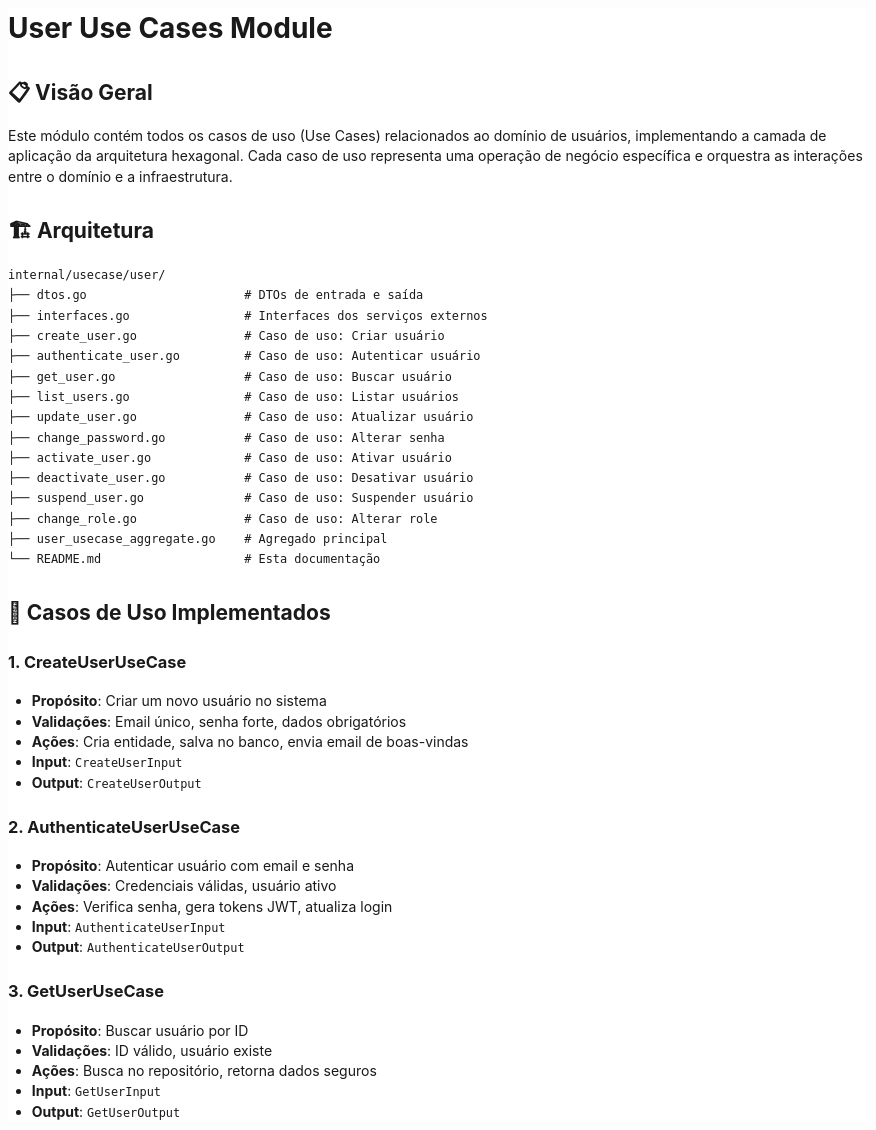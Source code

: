 # User Use Cases Module

## 📋 Visão Geral

Este módulo contém todos os casos de uso (Use Cases) relacionados ao domínio de usuários, implementando a camada de aplicação da arquitetura hexagonal. Cada caso de uso representa uma operação de negócio específica e orquestra as interações entre o domínio e a infraestrutura.

## 🏗️ Arquitetura

```
internal/usecase/user/
├── dtos.go                      # DTOs de entrada e saída
├── interfaces.go                # Interfaces dos serviços externos
├── create_user.go               # Caso de uso: Criar usuário
├── authenticate_user.go         # Caso de uso: Autenticar usuário
├── get_user.go                  # Caso de uso: Buscar usuário
├── list_users.go                # Caso de uso: Listar usuários
├── update_user.go               # Caso de uso: Atualizar usuário
├── change_password.go           # Caso de uso: Alterar senha
├── activate_user.go             # Caso de uso: Ativar usuário
├── deactivate_user.go           # Caso de uso: Desativar usuário
├── suspend_user.go              # Caso de uso: Suspender usuário
├── change_role.go               # Caso de uso: Alterar role
├── user_usecase_aggregate.go    # Agregado principal
└── README.md                    # Esta documentação
```

## 🎯 Casos de Uso Implementados

### 1. **CreateUserUseCase**
- **Propósito**: Criar um novo usuário no sistema
- **Validações**: Email único, senha forte, dados obrigatórios
- **Ações**: Cria entidade, salva no banco, envia email de boas-vindas
- **Input**: `CreateUserInput`
- **Output**: `CreateUserOutput`

### 2. **AuthenticateUserUseCase**
- **Propósito**: Autenticar usuário com email e senha
- **Validações**: Credenciais válidas, usuário ativo
- **Ações**: Verifica senha, gera tokens JWT, atualiza login
- **Input**: `AuthenticateUserInput`
- **Output**: `AuthenticateUserOutput`

### 3. **GetUserUseCase**
- **Propósito**: Buscar usuário por ID
- **Validações**: ID válido, usuário existe
- **Ações**: Busca no repositório, retorna dados seguros
- **Input**: `GetUserInput`
- **Output**: `GetUserOutput`

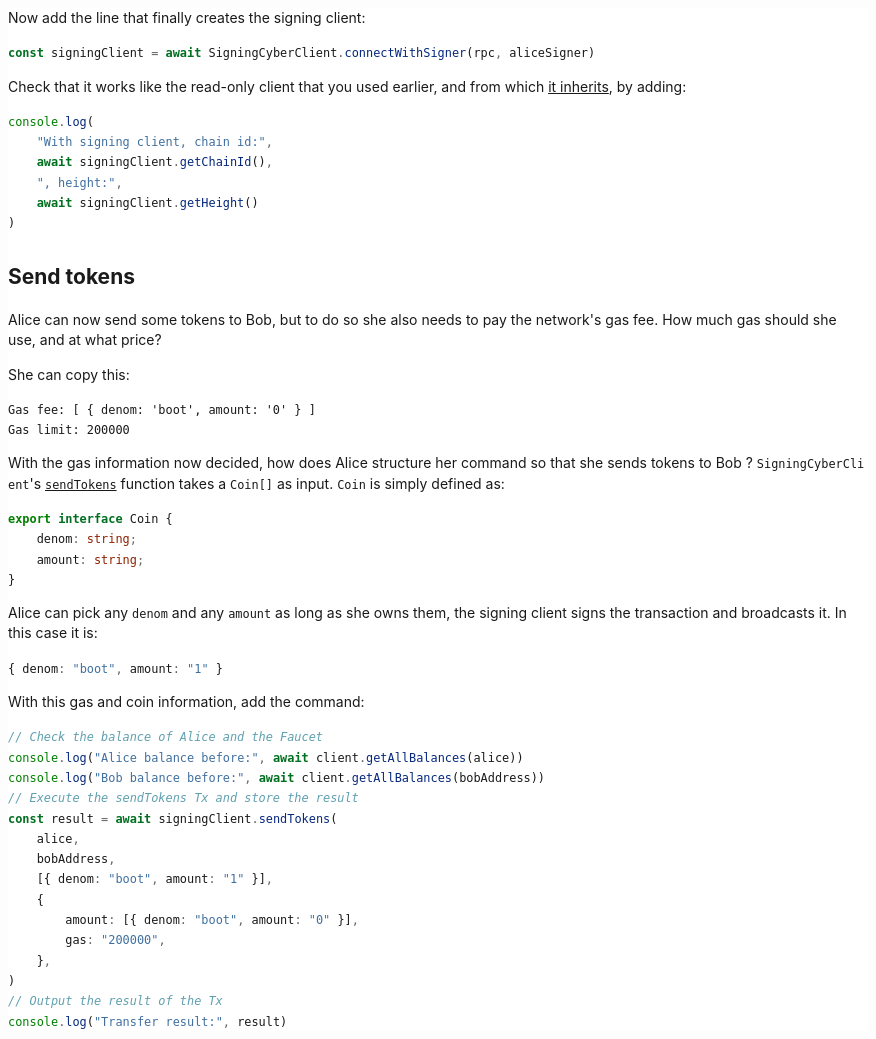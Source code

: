 Now add the line that finally creates the signing client:

```typescript
const signingClient = await SigningCyberClient.connectWithSigner(rpc, aliceSigner)
```

Check that it works like the read-only client that you used earlier, and from which [it inherits](https://github.com/cybercongress/soft3.js/blob/main/src/signingcyberclient.ts#L239), by adding:

```typescript
console.log(
    "With signing client, chain id:",
    await signingClient.getChainId(),
    ", height:",
    await signingClient.getHeight()
)
```

## Send tokens

Alice can now send some tokens to Bob, but to do so she also needs to pay the network's gas fee. How much gas should she use, and at what price?

She can copy this:

```
Gas fee: [ { denom: 'boot', amount: '0' } ]
Gas limit: 200000
```

With the gas information now decided, how does Alice structure her command so that she sends tokens to Bob ? `SigningCyberClient`'s [`sendTokens`](https://github.com/cybercongress/soft3.js/blob/main/src/signingcyberclient.ts#L604) function takes a `Coin[]` as input. `Coin` is simply defined as:

```typescript
export interface Coin {
    denom: string;
    amount: string;
}
```

Alice can pick any `denom` and any `amount` as long as she owns them, the signing client signs the transaction and broadcasts it. In this case it is:

```typescript
{ denom: "boot", amount: "1" }
```

With this gas and coin information, add the command:

```typescript [https://github.com/b9lab/cosmjs-sandbox/blob/2c7b137/experiment.ts#L57-L63]
// Check the balance of Alice and the Faucet
console.log("Alice balance before:", await client.getAllBalances(alice))
console.log("Bob balance before:", await client.getAllBalances(bobAddress))
// Execute the sendTokens Tx and store the result
const result = await signingClient.sendTokens(
    alice,
    bobAddress,
    [{ denom: "boot", amount: "1" }],
    {
        amount: [{ denom: "boot", amount: "0" }],
        gas: "200000",
    },
)
// Output the result of the Tx
console.log("Transfer result:", result)
```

• _What needs to be done_
Each line of the data is to be duplicated exactly; pictures stay out of the copy.

• _Exercise response_
Source code

: # User Use Cases Module

## 📋 Visão Geral

Este módulo contém todos os casos de uso (Use Cases) relacionados ao domínio de usuários, implementando a camada de aplicação da arquitetura hexagonal. Cada caso de uso representa uma operação de negócio específica e orquestra as interações entre o domínio e a infraestrutura.

## 🏗️ Arquitetura

```
internal/usecase/user/
├── dtos.go                      # DTOs de entrada e saída
├── interfaces.go                # Interfaces dos serviços externos
├── create_user.go               # Caso de uso: Criar usuário
├── authenticate_user.go         # Caso de uso: Autenticar usuário
├── get_user.go                  # Caso de uso: Buscar usuário
├── list_users.go                # Caso de uso: Listar usuários
├── update_user.go               # Caso de uso: Atualizar usuário
├── change_password.go           # Caso de uso: Alterar senha
├── activate_user.go             # Caso de uso: Ativar usuário
├── deactivate_user.go           # Caso de uso: Desativar usuário
├── suspend_user.go              # Caso de uso: Suspender usuário
├── change_role.go               # Caso de uso: Alterar role
├── user_usecase_aggregate.go    # Agregado principal
└── README.md                    # Esta documentação
```

## 🎯 Casos de Uso Implementados

### 1. **CreateUserUseCase**
- **Propósito**: Criar um novo usuário no sistema
- **Validações**: Email único, senha forte, dados obrigatórios
- **Ações**: Cria entidade, salva no banco, envia email de boas-vindas
- **Input**: `CreateUserInput`
- **Output**: `CreateUserOutput`

### 2. **AuthenticateUserUseCase**
- **Propósito**: Autenticar usuário com email e senha
- **Validações**: Credenciais válidas, usuário ativo
- **Ações**: Verifica senha, gera tokens JWT, atualiza login
- **Input**: `AuthenticateUserInput`
- **Output**: `AuthenticateUserOutput`

### 3. **GetUserUseCase**
- **Propósito**: Buscar usuário por ID
- **Validações**: ID válido, usuário existe
- **Ações**: Busca no repositório, retorna dados seguros
- **Input**: `GetUserInput`
- **Output**: `GetUserOutput`

Source code

: Now add the line that finally creates the signing client:

```typescript
const signingClient = await SigningCyberClient.connectWithSigner(rpc, aliceSigner)
```

Check that it works like the read-only client that you used earlier, and from which [it inherits](https://github.com/cybercongress/soft3.js/blob/main/src/signingcyberclient.ts#L239), by adding:

```typescript
console.log(
    "With signing client, chain id:",
    await signingClient.getChainId(),
    ", height:",
    await signingClient.getHeight()
)
```

## Send tokens

Alice can now send some tokens to Bob, but to do so she also needs to pay the network's gas fee. How much gas should she use, and at what price?

She can copy this:

```
Gas fee: [ { denom: 'boot', amount: '0' } ]
Gas limit: 200000
```

With the gas information now decided, how does Alice structure her command so that she sends tokens to Bob ? `SigningCyberClient`'s [`sendTokens`](https://github.com/cybercongress/soft3.js/blob/main/src/signingcyberclient.ts#L604) function takes a `Coin[]` as input. `Coin` is simply defined as:

```typescript
export interface Coin {
    denom: string;
    amount: string;
}
```

Alice can pick any `denom` and any `amount` as long as she owns them, the signing client signs the transaction and broadcasts it. In this case it is:

```typescript
{ denom: "boot", amount: "1" }
```

With this gas and coin information, add the command:

```typescript [https://github.com/b9lab/cosmjs-sandbox/blob/2c7b137/experiment.ts#L57-L63]
// Check the balance of Alice and the Faucet
console.log("Alice balance before:", await client.getAllBalances(alice))
console.log("Bob balance before:", await client.getAllBalances(bobAddress))
// Execute the sendTokens Tx and store the result
const result = await signingClient.sendTokens(
    alice,
    bobAddress,
    [{ denom: "boot", amount: "1" }],
    {
        amount: [{ denom: "boot", amount: "0" }],
        gas: "200000",
    },
)
// Output the result of the Tx
console.log("Transfer result:", result)
```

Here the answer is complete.